Vegan restaurant in an airport
I’ve been vegan for almost 17 years and I’ve seen a lot of changes during that period.
I can remember going to my first vegan fair at Conway Hall in London back in 1999. Somebody gave me seitan and I recall being incredibly confused.
I think there was choice of just one soya milk we used to buy from Sainsbury’s back in my early vegan days. It was sweetened with apple juice! Cheezly was the only vegan cheese on the block and I had the feeling that eating vegan was going to remain an outsider concern for a long, long time.
Flash forward to 2015 and I am now blogging about a vegan restaurant outlet situated inside Los Angeles International Airport. Times have changed.
Following on from our vacation in Southern California recently, Josh and I were booked to fly out of LAX Terminal 4. This air travel hub just so happens to be the site of an outlet for legendary vegan food chain, Real Food Daily. Yep. A vegan food outlet inside an airport.
The photos below show my club sandwich that was stacked solid with seitan, tempeh and avocado. Josh’s ‘build your own bowl’ meal was filled with brown rice, seitan, marinated tofu and steamed kale.
Amazing, right?
My sandwich was solid and tasty. I wanted it to go on forever. Josh felt his bowl was wholesome, delicious and balanced. He especially loved the side dressing that accompanied his meal.
Of course the price was staggering. My sandwich was $16.50 and Josh’s bowl was a similar price. Even by extortionate airport prices, it felt confronting.
One bizarre part of the experience was the presence of non-vegan snacks for sale on the counter. I’m not sure why a restaurant chain that has been around for decades as a completely plant-based food provider would sell non-vegan snack bars and chocolate.
I reached out to Real Food Daily on social media and via email to ask for clarification on this topic, but I am yet to receive a response. I hope they get this sorted for the obvious ‘dairy=cruelty+death’ issue, but also so people don’t accidentally buy any of these snacks assuming they are plant-based.
Pros: it is amazing to see a vegan restaurant situated inside an international airport terminal.
Cons: high prices and the sale of non-vegan snack bars will make you do a double take.
You can follow Real Food Daily on Twitter.
THAT’S AMAZING!!!!!!!!!!!!!!!!!!!!!! I just flew out of LAX and didn’t see that place though! But, next time!!! 😀
Ah, the old soya milk sweetened with apple juice thing!

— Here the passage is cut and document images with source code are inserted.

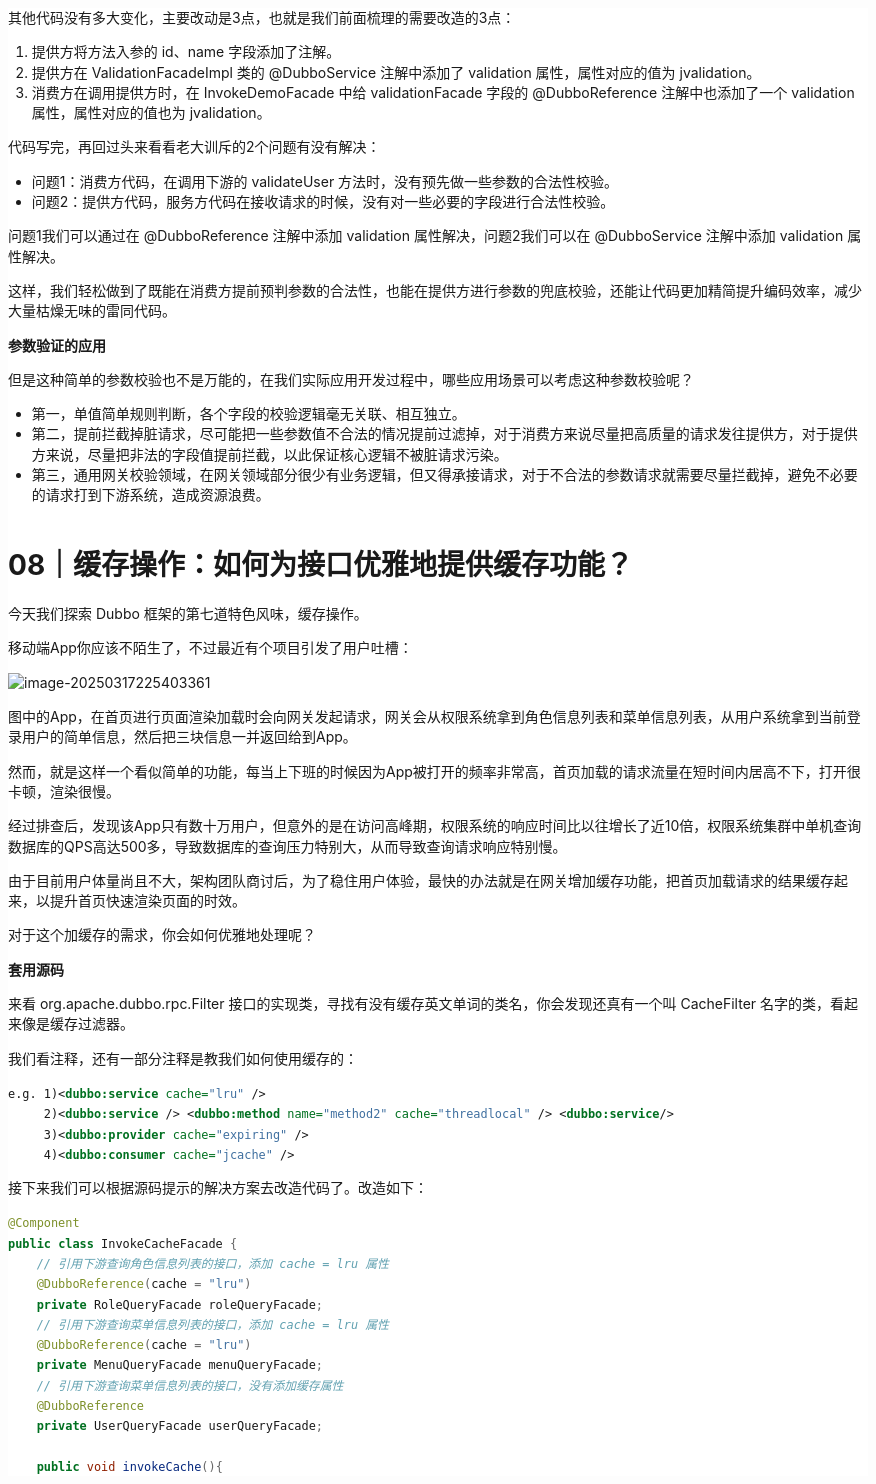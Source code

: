其他代码没有多大变化，主要改动是3点，也就是我们前面梳理的需要改造的3点：

1. 提供方将方法入参的 id、name 字段添加了注解。
2. 提供方在 ValidationFacadeImpl 类的 @DubboService 注解中添加了 validation 属性，属性对应的值为 jvalidation。
3. 消费方在调用提供方时，在 InvokeDemoFacade 中给 validationFacade 字段的 @DubboReference 注解中也添加了一个 validation 属性，属性对应的值也为 jvalidation。

代码写完，再回过头来看看老大训斥的2个问题有没有解决：

- 问题1：消费方代码，在调用下游的 validateUser 方法时，没有预先做一些参数的合法性校验。
- 问题2：提供方代码，服务方代码在接收请求的时候，没有对一些必要的字段进行合法性校验。

问题1我们可以通过在 @DubboReference 注解中添加 validation 属性解决，问题2我们可以在 @DubboService 注解中添加 validation 属性解决。

这样，我们轻松做到了既能在消费方提前预判参数的合法性，也能在提供方进行参数的兜底校验，还能让代码更加精简提升编码效率，减少大量枯燥无味的雷同代码。

**参数验证的应⽤**

但是这种简单的参数校验也不是万能的，在我们实际应用开发过程中，哪些应用场景可以考虑这种参数校验呢？

- 第一，单值简单规则判断，各个字段的校验逻辑毫无关联、相互独立。
- 第二，提前拦截掉脏请求，尽可能把一些参数值不合法的情况提前过滤掉，对于消费方来说尽量把高质量的请求发往提供方，对于提供方来说，尽量把非法的字段值提前拦截，以此保证核心逻辑不被脏请求污染。
- 第三，通用网关校验领域，在网关领域部分很少有业务逻辑，但又得承接请求，对于不合法的参数请求就需要尽量拦截掉，避免不必要的请求打到下游系统，造成资源浪费。

# 08｜缓存操作：如何为接口优雅地提供缓存功能？

今天我们探索 Dubbo 框架的第七道特⾊⻛味，缓存操作。

移动端App你应该不陌生了，不过最近有个项目引发了用户吐槽：

![image-20250317225403361](https://technotes.oss-cn-shenzhen.aliyuncs.com/2024/202503172254647.png)

图中的App，在首页进行页面渲染加载时会向网关发起请求，网关会从权限系统拿到角色信息列表和菜单信息列表，从用户系统拿到当前登录用户的简单信息，然后把三块信息一并返回给到App。

然而，就是这样一个看似简单的功能，每当上下班的时候因为App被打开的频率非常高，首页加载的请求流量在短时间内居高不下，打开很卡顿，渲染很慢。

经过排查后，发现该App只有数十万用户，但意外的是在访问高峰期，权限系统的响应时间比以往增长了近10倍，权限系统集群中单机查询数据库的QPS高达500多，导致数据库的查询压力特别大，从而导致查询请求响应特别慢。

由于目前用户体量尚且不大，架构团队商讨后，为了稳住用户体验，最快的办法就是在网关增加缓存功能，把首页加载请求的结果缓存起来，以提升首页快速渲染页面的时效。

对于这个加缓存的需求，你会如何优雅地处理呢？

**套用源码**

来看 org.apache.dubbo.rpc.Filter 接口的实现类，寻找有没有缓存英文单词的类名，你会发现还真有一个叫 CacheFilter 名字的类，看起来像是缓存过滤器。

我们看注释，还有一部分注释是教我们如何使用缓存的：

```xml
e.g. 1)<dubbo:service cache="lru" />
     2)<dubbo:service /> <dubbo:method name="method2" cache="threadlocal" /> <dubbo:service/>
     3)<dubbo:provider cache="expiring" />
     4)<dubbo:consumer cache="jcache" />
```

接下来我们可以根据源码提示的解决方案去改造代码了。改造如下：

```java
@Component
public class InvokeCacheFacade {
    // 引用下游查询角色信息列表的接口，添加 cache = lru 属性
    @DubboReference(cache = "lru")
    private RoleQueryFacade roleQueryFacade;
    // 引用下游查询菜单信息列表的接口，添加 cache = lru 属性
    @DubboReference(cache = "lru")
    private MenuQueryFacade menuQueryFacade;
    // 引用下游查询菜单信息列表的接口，没有添加缓存属性
    @DubboReference
    private UserQueryFacade userQueryFacade;

    public void invokeCache(){
```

Many UK soya milks are still sweetened with apple juice (all the supermarket own-brand ones are, I think) and they used to shout about it on the label, I guess it sounded healthy or something. But people thought it was weird, so they relegated it to the ingredients list.
The cheaper “value” brand soya milks use sugar instead, though I don’t think they taste as nice as the ones sweetened with apple juice.
(Also, the food looks great! Real shame about the non-vegan items though, there’s a danger vegans will buy these without realising, especially as they’re in the impulse-purchase area.)
I find some of your attitudes to vegan/vegetarian/omni places a little confusing. You tore apart a small independent mostly vegan café/restaurant on the outskirts of a small city for selling some dairy, yet you regularly praise places for having just one or two vegan options. And here you are plugging a chain place in an extremely vegan friendly city which sells dairy and you only really mention it as an aside.
Liz, I have never ‘torn apart’ anything. I wrote a blog post saying I found it problematic that a vegan would open a non-vegan cafe. I didn’t call them names. I didn’t try to destroy them. It is the perception of some people (you included) that I attacked. I didn’t. I expressed my views. I don’t know who the owner of Real Food Daily is and I don’t know if they are vegan or not so I cannot comment on whether I find it troubling in this instance. I still stand by my blog you mention. A self-identified vegan opening a non-vegan food business is extremely troubling to me. Hope that clears up your confusion.